Liberals fully understand how our government operates, which is why they are in conflict with the system. This has been evident for years. They believe that all aspects of society must be dismantled to serve the interests of the state. Therefore, when documents like the Constitution or institutions like the Supreme Court obstruct the progressive agenda, they seek to eliminate them. Both serve as safeguards against unchecked government power.
The essence of the Constitution outlines the limits of government power, but we often lose sight of that principle. The Supreme Court is facing serious issues with its staff, as evidenced by the leak of the Dobbs decision. Now we have revelations about a so-called secret docket, allegedly stemming from a liberal staffer’s discontent with the court’s obstruction of Barack Obama’s aggressive anti-coal policies.
The real story here isn’t the memos themselves, but the leaks—something the New York Times has reported on extensively—which they suggest contribute to the creation of a some sort of “shadow docket” or whatever, suggesting the conservative majority is subverting the institution – not the left-wing activist staffers engaging in unprecedented leaks:
Just after 6 p.m. on a February evening in 2016, the Supreme Court issued a cryptic, one paragraph ruling that sent both climate policy and the court itself spinning in new directions.
For two centuries, the court had generally handled major cases at a stately pace that encouraged care and deliberation, relying on written briefs, oral arguments and in-person discussions. The justices composed detailed opinions that explained their thinking to the public and rendered judgment only after other courts had weighed in.
But this time, the justices were sprinting to block a major presidential initiative. By a 5-to-4 vote along partisan lines, the order halted President Barack Obama’s Clean Power Plan, his signature environmental policy. They acted before any other court had addressed the plan’s lawfulness. The decision consisted of only legal boilerplate, without a word of reasoning.
At the time, the ruling seemed like a curious one-off. But that single paragraph turned out to be a sharp and lasting break. That night marks the birth, many legal experts believe, of the court’s modern “shadow docket,” the secretive track that the Supreme Court has since used to make many major decisions, including granting President Trump more than 20 key victories on issues from immigration to agency power.
Since that night a decade ago, the logic behind the Supreme Court’s pivotal 2016 order has remained a mystery. Why did a majority of the justices bypass time-tested procedures and opt for a new way of doing business?
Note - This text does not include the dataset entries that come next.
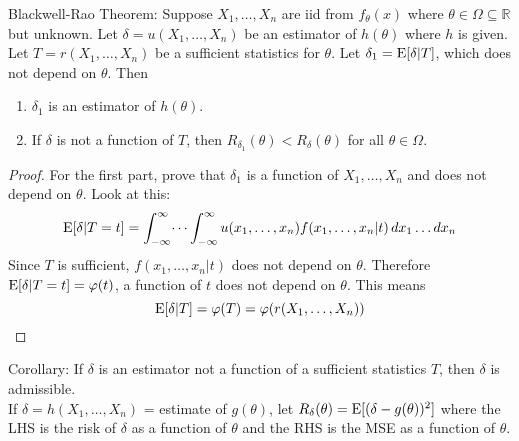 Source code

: \documentclass[12pt]{article}
\begin{document}
\begin{theorem} Blackwell-Rao Theorem: Suppose $X_1,\dots,X_n$ are iid from $f_\theta(x)$ where $\theta \in \Omega \subseteq \mathbb{R}$ but unknown. Let $\delta = u(X_1,\dots,X_n)$ be an estimator of $h(\theta)$ where $h$ is given. Let $T= r(X_1,\dots,X_n)$ be a sufficient statistics for $\theta$. Let $\delta_1 = \mathrm{E}[ \delta | T ]$, which does not depend on $\theta$. Then \begin{enumerate} 
\item $\delta_1$ is an estimator of $h(\theta)$. 
\item If $\delta$ is not a function of $T$, then $R_{\delta_1}(\theta) < R_\delta(\theta)$ for all $\theta \in \Omega$. \end{enumerate} \end{theorem} 
\begin{proof} For the first part, prove that $\delta_1$ is a function of $X_1,\dots,X_n$ and does not depend on $\theta$. Look at this: 
$$\mathrm{E}[ \delta | T=t ] = \int_{-\infty}^\infty \dots \int_{-\infty}^\infty u(x_1,\dots,x_n)f(x_1,\dots,x_n|t) \, dx_1\dots dx_n $$ 
Since $T$ is sufficient, $f(x_1,\dots,x_n|t)$ does not depend on $\theta$. Therefore $\mathrm{E}[ \delta | T=t ] = \varphi(t)$, a function of $t$ does not depend on $\theta$. This means $$\mathrm{E}[ \delta | T ] = \varphi(T) = \varphi(r(X_1,\dots,X_n))$$ \end{proof} 
Corollary: If $\delta$ is an estimator not a function of a sufficient statistics $T$, then $\delta$ is admissible. \\
If $\delta = h(X_1,\dots,X_n)$ = estimate of $g(\theta)$, let $R_\delta(\theta) = \mathrm{E}[ (\delta - g(\theta))^2 ]$ where the LHS is the risk of $\delta$ as a function of $\theta$ and the RHS is the MSE as a function of $\theta$. \\~\\
\end{document}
Naturally, we want to know who did this, especially after Chief Justice John Roberts closed the book on the leak of the Dobbs case without ever finding out (or announcing) whodunit. And there may be a clue as to the guilty party’s identity – or at least who he or she was working for:
We may not have a suspect on the latest SCOTUS leak, but we have a clue, notes @jadler1969: pic.twitter.com/i0xJQlUPte
— Dan McLaughlin (@baseballcrank) April 19, 2026
Another major Supreme Court leak to a left-wing media outlet to support a left-wing narrative. Interesting. https://t.co/TiGd5X06uq
— Mollie (@MZHemingway) April 18, 2026
The aim of all this is to undermine the legitimacy of the Court. The Left has been steadfast in this effort because its agenda does not align with our laws. They want to pack the Court, prevent it from exercising its judicial review function, and establish themselves as the ultimate authority over their broadly unpopular and extreme policy proposals, rather than relying on elections or legislatures. This is why the Left can no longer engage in normal debates. Their beliefs are out of touch and appealing only to a niche group. Most Americans are not interested in these views, and many of them simply do not matter. Only someone on the far Left would be concerned about issues like stolen land or neocolonialism. The rest of us, who have responsibilities and prefer to focus on work rather than complaining, have different priorities.
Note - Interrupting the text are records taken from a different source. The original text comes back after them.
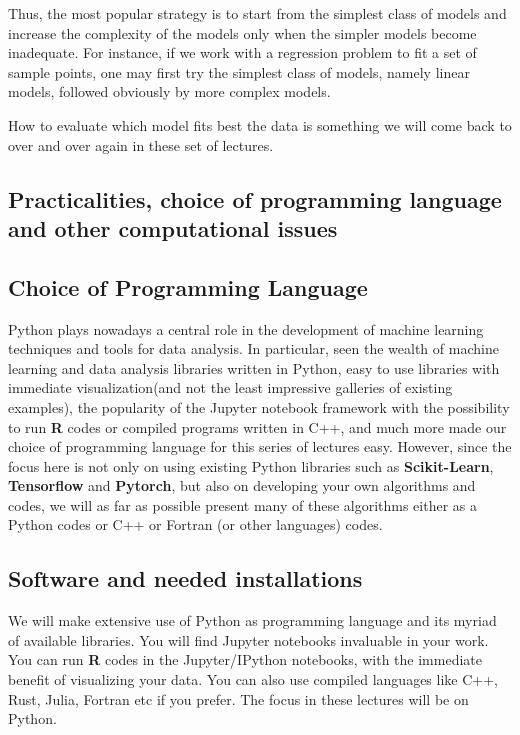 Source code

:\documentclass[%
oneside,                 %
final,                   %
10pt]{article}
\begin{document}
Thus, the most popular strategy is to start from the
simplest class of models and increase the complexity of the models only when the
simpler models become inadequate. For instance, if we work with a regression problem to fit a set of sample points, one
may first try the simplest class of models, namely linear models, followed obviously by more complex models.

How to evaluate which model fits best the data is something we will come back to over and over again in these set of lectures.

\subsection*{Practicalities, choice of programming language and other computational issues}

\subsection*{Choice of Programming Language}

Python plays nowadays a central role in the development of machine
learning techniques and tools for data analysis. In particular, seen
the wealth of machine learning and data analysis libraries written in
Python, easy to use libraries with immediate visualization(and not the
least impressive galleries of existing examples), the popularity of the
Jupyter notebook framework with the possibility to run \textbf{R} codes or
compiled programs written in C++, and much more made our choice of
programming language for this series of lectures easy. However,
since the focus here is not only on using existing Python libraries such
as \textbf{Scikit-Learn}, \textbf{Tensorflow} and \textbf{Pytorch}, but also on developing your own
algorithms and codes, we will as far as possible present many of these
algorithms either as a Python codes or C++ or Fortran (or other languages) codes. 






\subsection*{Software and needed installations}

We will make extensive use of Python as programming language and its
myriad of available libraries.  You will find
Jupyter notebooks invaluable in your work.  You can run \textbf{R}
codes in the Jupyter/IPython notebooks, with the immediate benefit of
visualizing your data. You can also use compiled languages like C++,
Rust, Julia, Fortran etc if you prefer. The focus in these lectures will be
on Python.
\end{document}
That said, Reason published a good summary about the Times’ lengthy piece, noting further that there is a clue as to who leaked these documents:
The documents confirm what a few of us suggested at the time: The Court’s majority was concerned that, without a stay, the Environmental Protection Agency would get away with imposing unlawful regulatory burdens on electric utilities, as has occurred with the mercury regulations held unlawful by the Court in Michigan v. EPA.
As a memo by the Chief Justice notes, the EPA had crowed that the Court’s Michigan decision was effectively irrelevant because utilities had been forced to spend billions of dollars to comply while waiting for the litigation to resolve, and there were reasons to fear history would repeat itself.
The NYT does not reveal where the memos came from, but the memos contain one potential clue. All of the memos appear to be photocopies of the original documents on letterhead with the authoring justice’s initials or signature–save one. The memo from Justice Sonia Sotomayor’s chambers is not on letterhead, has no signature or initials, and (the NYT notes) appears to have the wrong date (likely a typo–“16” instead of “6”)[Alternatively, the 16 could have been autodated when printed later on plain paper.] This suggests the source had access to a non-final or non-circulated version of the Sotomayor memo, but the NYT gives no indication of why that might be.
Let’s face it: We all know it was always going to be some staffer for a left-wing justice, right?